I was taught to honor my father and mother, and you should honor and base all of your annuity buying and ownership decisions on the contractual guarantees from the issuing company. Annuities should be regarded as non-correlated assets within your retirement portfolio, which means that their value does not rise and fall like your other investments may do. Annuities that are providing lifetime income transfer the risk of your living too long away from your portfolio to the life insurance company.

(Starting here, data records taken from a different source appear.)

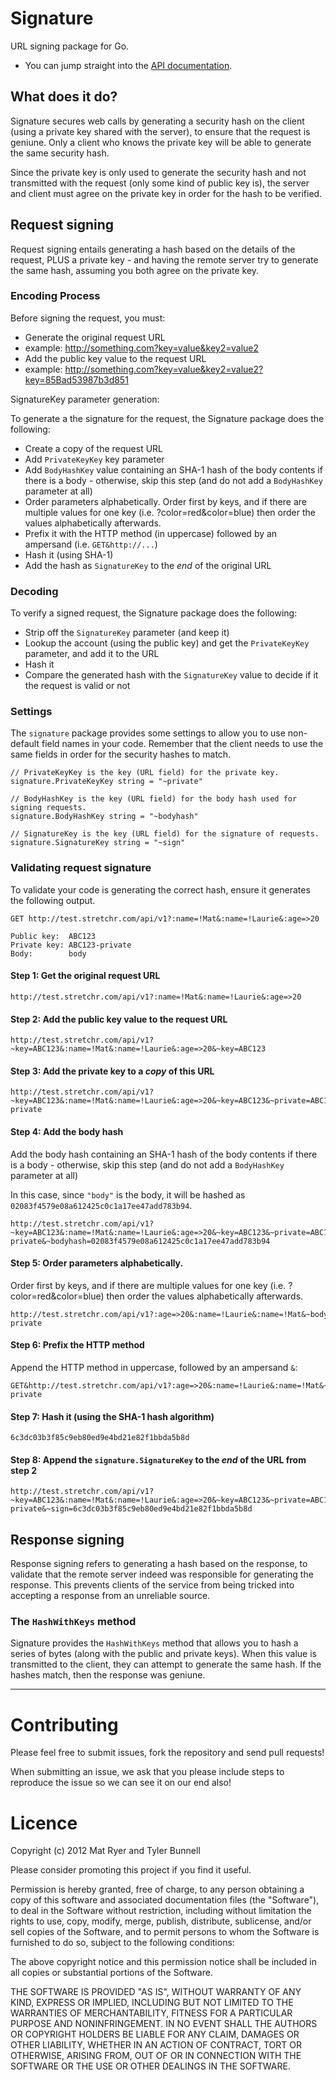 Signature
=========

URL signing package for Go.

  * You can jump straight into the [API documentation](http://godoc.org/github.com/stretchr/signature).

## What does it do?

Signature secures web calls by generating a security hash on the client (using a private key shared with the server), to ensure that the request is geniune.  Only a client who knows the private key will be able to generate the same security hash.

Since the private key is only used to generate the security hash and not transmitted with the request (only some kind of public key is), the server and client must agree on the private key in order for the hash to be verified.

## Request signing

Request signing entails generating a hash based on the details of the request, PLUS a private key - and having the remote server try to generate the same hash, assuming you both agree on the private key.

### Encoding Process

Before signing the request, you must:

  * Generate the original request URL 
   * example: http://something.com?key=value&key2=value2
  * Add the public key value to the request URL
   * example: http://something.com?key=value&key2=value2?key=85Bad53987b3d851

SignatureKey parameter generation:

To generate a the signature for the request, the Signature package does the following:

  * Create a copy of the request URL
  * Add `PrivateKeyKey` key parameter
  * Add `BodyHashKey` value containing an SHA-1 hash of the body contents if there is a body - otherwise, skip this step (and do not add a `BodyHashKey` parameter at all)
  * Order parameters alphabetically.  Order first by keys, and if there are multiple values for one key (i.e. ?color=red&color=blue) then order the values alphabetically afterwards.
  * Prefix it with the HTTP method (in uppercase) followed by an ampersand (i.e. `GET&http://...`)
  * Hash it (using SHA-1)
  * Add the hash as `SignatureKey` to the _end_ of the original URL

### Decoding

To verify a signed request, the Signature package does the following:

  * Strip off the `SignatureKey` parameter (and keep it)
  * Lookup the account (using the public key) and get the `PrivateKeyKey` parameter, and add it to the URL
  * Hash it
  * Compare the generated hash with the `SignatureKey` value to decide if it the request is valid or not

### Settings

The `signature` package provides some settings to allow you to use non-default field names in your code.  Remember that the client needs to use the same fields in order for the security hashes to match.

    // PrivateKeyKey is the key (URL field) for the private key.
    signature.PrivateKeyKey string = "~private"
    
    // BodyHashKey is the key (URL field) for the body hash used for signing requests.
    signature.BodyHashKey string = "~bodyhash"
    
    // SignatureKey is the key (URL field) for the signature of requests.
    signature.SignatureKey string = "~sign"

### Validating request signature

To validate your code is generating the correct hash, ensure it generates the following output.

    GET http://test.stretchr.com/api/v1?:name=!Mat&:name=!Laurie&:age=>20

    Public key:  ABC123
    Private key: ABC123-private
    Body:        body
    
#### Step 1: Get the original request URL

    http://test.stretchr.com/api/v1?:name=!Mat&:name=!Laurie&:age=>20

#### Step 2: Add the public key value to the request URL

    http://test.stretchr.com/api/v1?~key=ABC123&:name=!Mat&:name=!Laurie&:age=>20&~key=ABC123

#### Step 3: Add the private key to a *copy* of this URL

    http://test.stretchr.com/api/v1?~key=ABC123&:name=!Mat&:name=!Laurie&:age=>20&~key=ABC123&~private=ABC123-private

#### Step 4: Add the body hash

Add the body hash containing an SHA-1 hash of the body contents if there is a body - otherwise, skip this step (and do not add a `BodyHashKey` parameter at all)

In this case, since `"body"` is the body, it will be hashed as `02083f4579e08a612425c0c1a17ee47add783b94`.

    http://test.stretchr.com/api/v1?~key=ABC123&:name=!Mat&:name=!Laurie&:age=>20&~key=ABC123&~private=ABC123-private&~bodyhash=02083f4579e08a612425c0c1a17ee47add783b94

#### Step 5: Order parameters alphabetically.

Order first by keys, and if there are multiple values for one key (i.e. ?color=red&color=blue) then order the values alphabetically afterwards.

    http://test.stretchr.com/api/v1?:age=>20&:name=!Laurie&:name=!Mat&~bodyhash=02083f4579e08a612425c0c1a17ee47add783b94&~key=ABC123&~private=ABC123-private

#### Step 6: Prefix the HTTP method

Append the HTTP method in uppercase, followed by an ampersand `&`:

    GET&http://test.stretchr.com/api/v1?:age=>20&:name=!Laurie&:name=!Mat&~bodyhash=02083f4579e08a612425c0c1a17ee47add783b94&~key=ABC123&~private=ABC123-private

#### Step 7: Hash it (using the SHA-1 hash algorithm)

    6c3dc03b3f85c9eb80ed9e4bd21e82f1bbda5b8d

#### Step 8: Append the `signature.SignatureKey` to the *end* of the URL from step 2

    http://test.stretchr.com/api/v1?~key=ABC123&:name=!Mat&:name=!Laurie&:age=>20&~key=ABC123&~private=ABC123-private&~sign=6c3dc03b3f85c9eb80ed9e4bd21e82f1bbda5b8d

## Response signing

Response signing refers to generating a hash based on the response, to validate that the remote server indeed was responsible for generating the response.  This prevents clients of the service from being tricked into accepting a response from an unreliable source.

### The `HashWithKeys` method

Signature provides the `HashWithKeys` method that allows you to hash a series of bytes (along with the public and private keys).  When this value is transmitted to the client, they can attempt to generate the same hash.  If the hashes match, then the response was geniune.


------

Contributing
============

Please feel free to submit issues, fork the repository and send pull requests!

When submitting an issue, we ask that you please include steps to reproduce the issue so we can see it on our end also!


Licence
=======
Copyright (c) 2012 Mat Ryer and Tyler Bunnell

Please consider promoting this project if you find it useful.

Permission is hereby granted, free of charge, to any person obtaining a copy of this software and associated documentation files (the "Software"), to deal in the Software without restriction, including without limitation the rights to use, copy, modify, merge, publish, distribute, sublicense, and/or sell copies of the Software, and to permit persons to whom the Software is furnished to do so, subject to the following conditions:

The above copyright notice and this permission notice shall be included in all copies or substantial portions of the Software.

THE SOFTWARE IS PROVIDED "AS IS", WITHOUT WARRANTY OF ANY KIND, EXPRESS OR IMPLIED, INCLUDING BUT NOT LIMITED TO THE WARRANTIES OF MERCHANTABILITY, FITNESS FOR A PARTICULAR PURPOSE AND NONINFRINGEMENT. IN NO EVENT SHALL THE AUTHORS OR COPYRIGHT HOLDERS BE LIABLE FOR ANY CLAIM, DAMAGES OR OTHER LIABILITY, WHETHER IN AN ACTION OF CONTRACT, TORT OR OTHERWISE, ARISING FROM, OUT OF OR IN CONNECTION WITH THE SOFTWARE OR THE USE OR OTHER DEALINGS IN THE SOFTWARE.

Annuities that are not in a qualified plan offer two very important income tax advantages: first, the interest earnings that are credited to your premiums are not reportable as income to you during the accumulation phase of the contract. This is the phase of the contract in which your premiums are earnings interest and growing in value. The other tax advantage of fixed annuities that are not in qualified plans is the manner in which periodic withdrawals are taxed. If the contract is annuitized, which means the accumulated value in the contract is withdrawn, generally, over your remaining life expectancy, a portion of the income is non-taxable, and a portion is taxable. The portion that represents a return of your principle is non-taxable, while the interest portion is taxable. Annuity income can also come with additional guarantees so that you can pass along values to beneficiaries in the event of your premature death while in the annuity payout phase.
Far too many annuity sales people hype the fact that, since annuity taxation during the accumulation phase is deferred, annuity earnings in the contract do not count as earned income, thereby perhaps reducing the taxable portion of your social security benefits. Buying an annuity solely for this reason is a mistake.

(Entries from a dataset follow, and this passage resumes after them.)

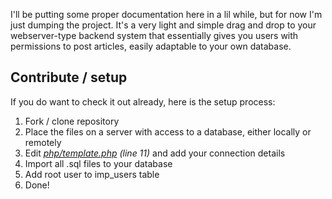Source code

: I'll be putting some proper documentation here in a lil while, but for now I'm just dumping the project. It's a very light and simple drag and drop to your webserver-type backend system that essentially gives you users with permissions to post articles, easily adaptable to your own database. 

## Contribute / setup
If you do want to check it out already, here is the setup process:
1. Fork / clone repository
2. Place the files on a server with access to a database, either locally or remotely
3. Edit *[php/template.php](https://github.com/imp-dance/AngularJS-adminsystem/blob/master/php/template.php) (line 11)* and add your connection details
4. Import all .sql files to your database
5. Add root user to imp_users table
6. Done!
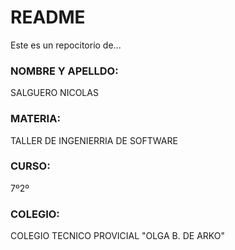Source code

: # README #
Este es un repocitorio de...

### NOMBRE Y APELLDO: ###
SALGUERO NICOLAS

### MATERIA: ###
TALLER DE INGENIERRIA DE SOFTWARE

### CURSO: ###
7º2º

### COLEGIO: ###
COLEGIO TECNICO PROVICIAL "OLGA B. DE ARKO"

If you simply utilize the annuity as an accumulation vehicle, and subsequently terminate or surrender the policy after a period of time, the gain in the contract is taxable to you, and capital gain treatment is not available.

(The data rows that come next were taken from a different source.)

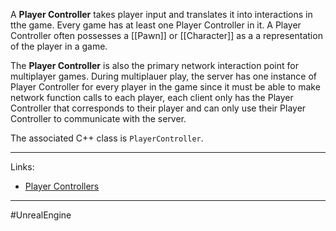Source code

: A **Player Controller** takes player input and translates it into interactions in tthe game. Every game has at least one Player Controller in it. A Player Controller often possesses a [[Pawn]] or [[Character]] as a a representation of the player in a game.

The **Player Controller** is also the primary network interaction point for multiplayer games. During multiplauer play, the server has one instance of Player Controller for every player in the game since it must be able to make network function calls to each player, each client only has the Player Controller that corresponds to their player and can only use their Player Controller to communicate with the server.

The associated C++ class is `PlayerController`.

----
Links:
- [Player Controllers](https://dev.epicgames.com/documentation/en-us/unreal-engine/player-controllers-in-unreal-engine)
---
#UnrealEngine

There are certain considerations that you should be aware of in considering a fixed annuity: First, the financial ratings of the issuing company are very important, and the primary insurance rating agencies are: A.M. Best, Moody’s, S&P and Fitch. Don't be distracted by over promises from agents representing companies with poor ratings.
The interest guarantee – usually these guarantees are higher than current CD rates. Remember that the guarantees are what you should be focusing on, not the illustrated rates in the proposals. If it sounds too be good to be true, it usually is.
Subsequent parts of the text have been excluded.